====== MATERIAL PROVIDED

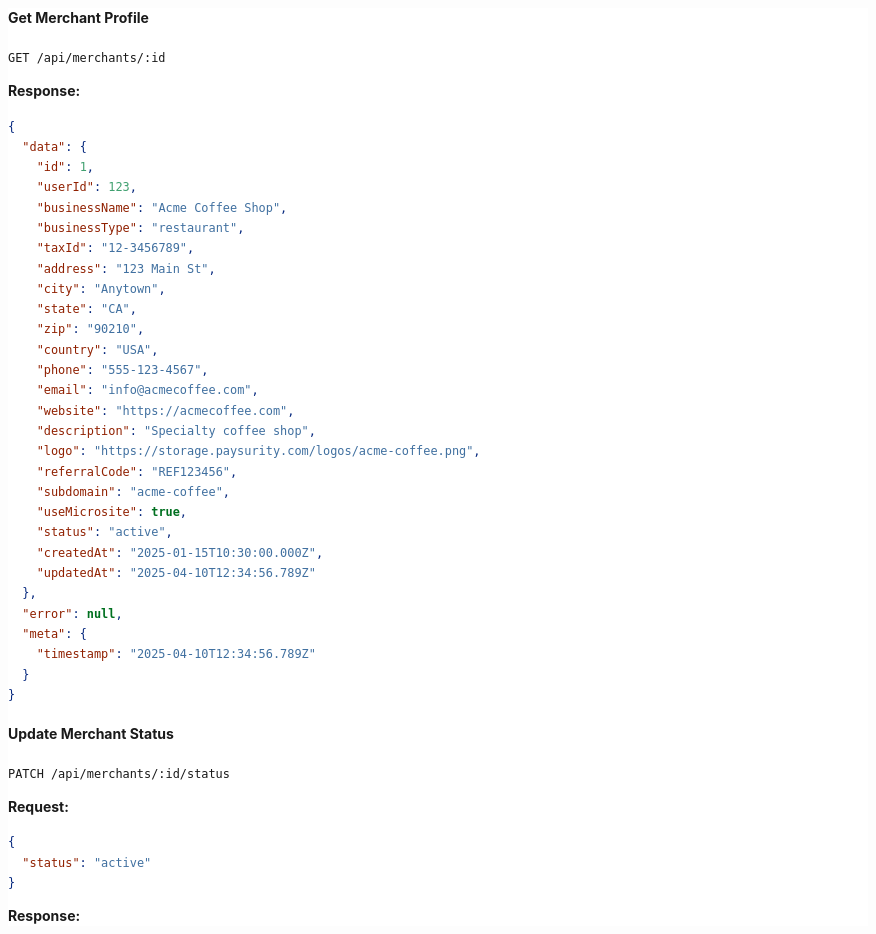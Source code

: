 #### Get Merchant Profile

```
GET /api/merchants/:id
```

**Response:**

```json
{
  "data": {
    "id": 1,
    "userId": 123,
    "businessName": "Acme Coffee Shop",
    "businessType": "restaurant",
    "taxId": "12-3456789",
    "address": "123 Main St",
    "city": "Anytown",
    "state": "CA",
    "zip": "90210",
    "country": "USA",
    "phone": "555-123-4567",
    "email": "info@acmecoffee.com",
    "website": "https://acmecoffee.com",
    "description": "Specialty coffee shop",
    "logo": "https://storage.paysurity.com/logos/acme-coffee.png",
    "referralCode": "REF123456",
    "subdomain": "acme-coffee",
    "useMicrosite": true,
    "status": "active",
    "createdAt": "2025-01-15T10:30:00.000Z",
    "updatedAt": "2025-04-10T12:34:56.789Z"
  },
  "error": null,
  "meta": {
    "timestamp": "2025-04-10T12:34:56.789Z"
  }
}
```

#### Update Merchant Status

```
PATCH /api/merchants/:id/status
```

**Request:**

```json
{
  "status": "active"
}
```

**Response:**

============
====== MATERIAL PROVIDED

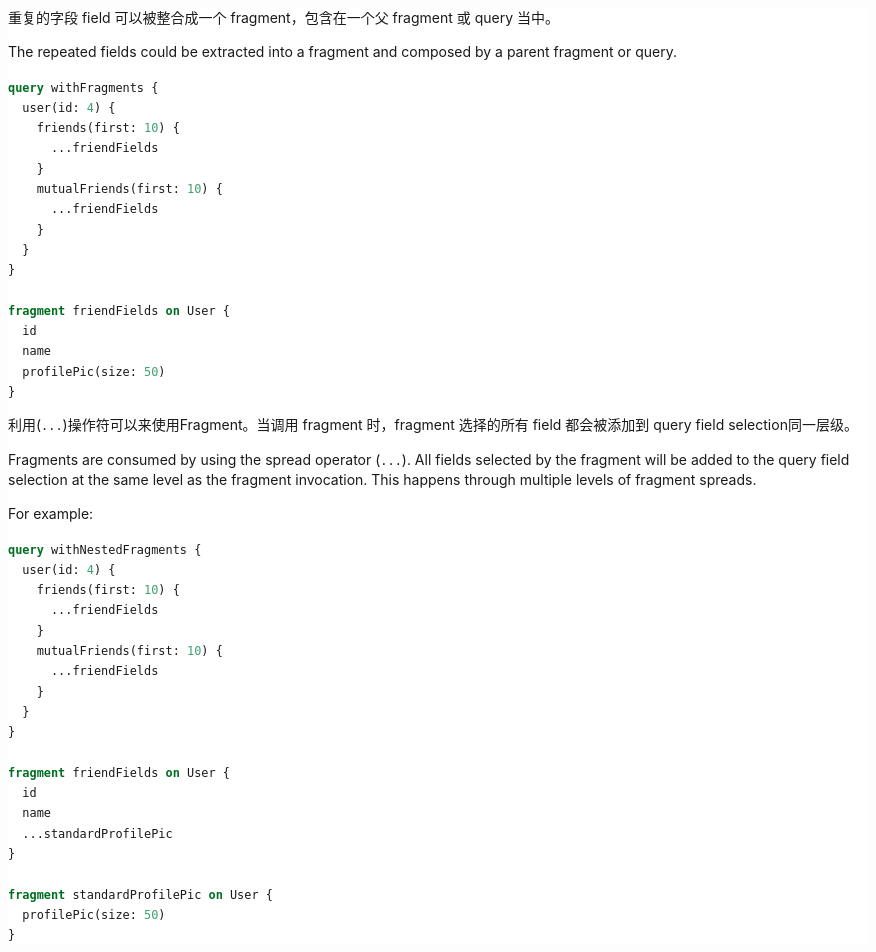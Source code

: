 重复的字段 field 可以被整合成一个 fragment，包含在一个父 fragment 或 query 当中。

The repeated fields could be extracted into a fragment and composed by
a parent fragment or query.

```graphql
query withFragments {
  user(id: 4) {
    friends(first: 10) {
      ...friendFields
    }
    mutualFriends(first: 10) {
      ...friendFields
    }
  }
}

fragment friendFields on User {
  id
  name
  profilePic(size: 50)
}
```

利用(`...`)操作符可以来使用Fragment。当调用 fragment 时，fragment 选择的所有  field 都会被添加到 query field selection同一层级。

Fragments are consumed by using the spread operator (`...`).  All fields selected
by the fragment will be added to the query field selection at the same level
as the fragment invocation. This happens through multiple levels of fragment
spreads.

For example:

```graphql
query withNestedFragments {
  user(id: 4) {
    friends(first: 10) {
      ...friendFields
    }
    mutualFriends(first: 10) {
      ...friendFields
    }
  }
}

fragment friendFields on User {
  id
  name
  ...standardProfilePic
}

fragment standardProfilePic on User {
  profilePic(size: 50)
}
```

============
====== MATERIAL PROVIDED

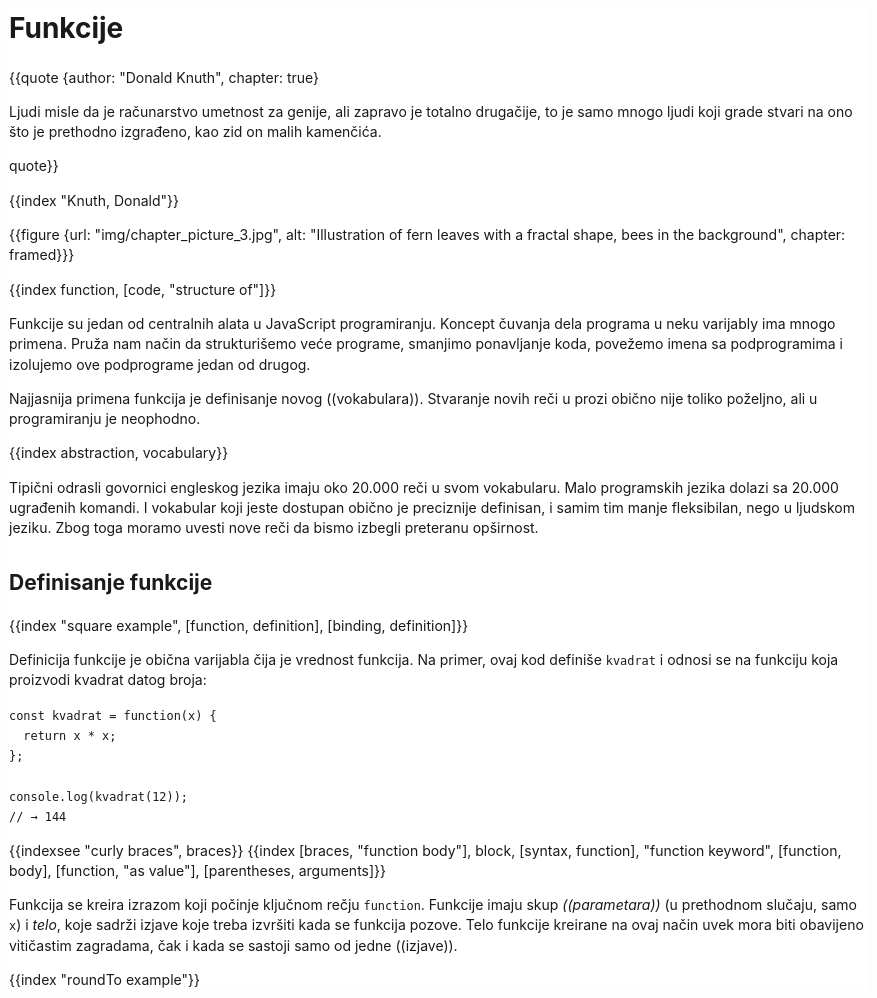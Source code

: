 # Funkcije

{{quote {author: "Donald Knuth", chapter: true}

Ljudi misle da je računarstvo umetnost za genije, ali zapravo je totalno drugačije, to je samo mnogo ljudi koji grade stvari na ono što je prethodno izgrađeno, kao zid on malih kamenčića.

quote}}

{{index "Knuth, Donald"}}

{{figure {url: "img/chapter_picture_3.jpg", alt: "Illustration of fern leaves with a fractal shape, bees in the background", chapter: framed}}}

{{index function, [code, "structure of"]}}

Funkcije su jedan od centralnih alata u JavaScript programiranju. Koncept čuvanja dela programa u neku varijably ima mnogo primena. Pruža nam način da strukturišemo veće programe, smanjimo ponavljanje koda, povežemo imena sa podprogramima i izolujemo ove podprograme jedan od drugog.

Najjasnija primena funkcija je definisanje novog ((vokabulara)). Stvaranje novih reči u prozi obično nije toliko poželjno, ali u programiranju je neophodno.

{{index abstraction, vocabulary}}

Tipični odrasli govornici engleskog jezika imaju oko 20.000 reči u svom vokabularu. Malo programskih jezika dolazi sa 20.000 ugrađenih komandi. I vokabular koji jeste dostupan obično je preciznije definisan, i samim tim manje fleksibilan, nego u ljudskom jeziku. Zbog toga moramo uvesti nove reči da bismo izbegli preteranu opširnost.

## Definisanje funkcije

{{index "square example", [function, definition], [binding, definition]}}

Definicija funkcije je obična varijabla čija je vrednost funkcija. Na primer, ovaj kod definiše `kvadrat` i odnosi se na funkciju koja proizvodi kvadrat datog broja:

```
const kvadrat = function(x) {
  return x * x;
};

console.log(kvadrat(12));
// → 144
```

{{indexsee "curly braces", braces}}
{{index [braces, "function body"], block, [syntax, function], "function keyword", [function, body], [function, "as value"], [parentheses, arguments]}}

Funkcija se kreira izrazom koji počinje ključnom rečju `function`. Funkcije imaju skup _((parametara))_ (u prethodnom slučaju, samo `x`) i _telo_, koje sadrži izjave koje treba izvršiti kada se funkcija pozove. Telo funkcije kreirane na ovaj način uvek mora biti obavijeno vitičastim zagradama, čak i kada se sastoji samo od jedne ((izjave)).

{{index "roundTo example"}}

============

### TO DO
Could you filter the entries above for lines holding the string "true" and copy them?

### EXPECTED OUTPUT
    "useMicrosite": true,
{{quote {author: "Donald Knuth", chapter: true}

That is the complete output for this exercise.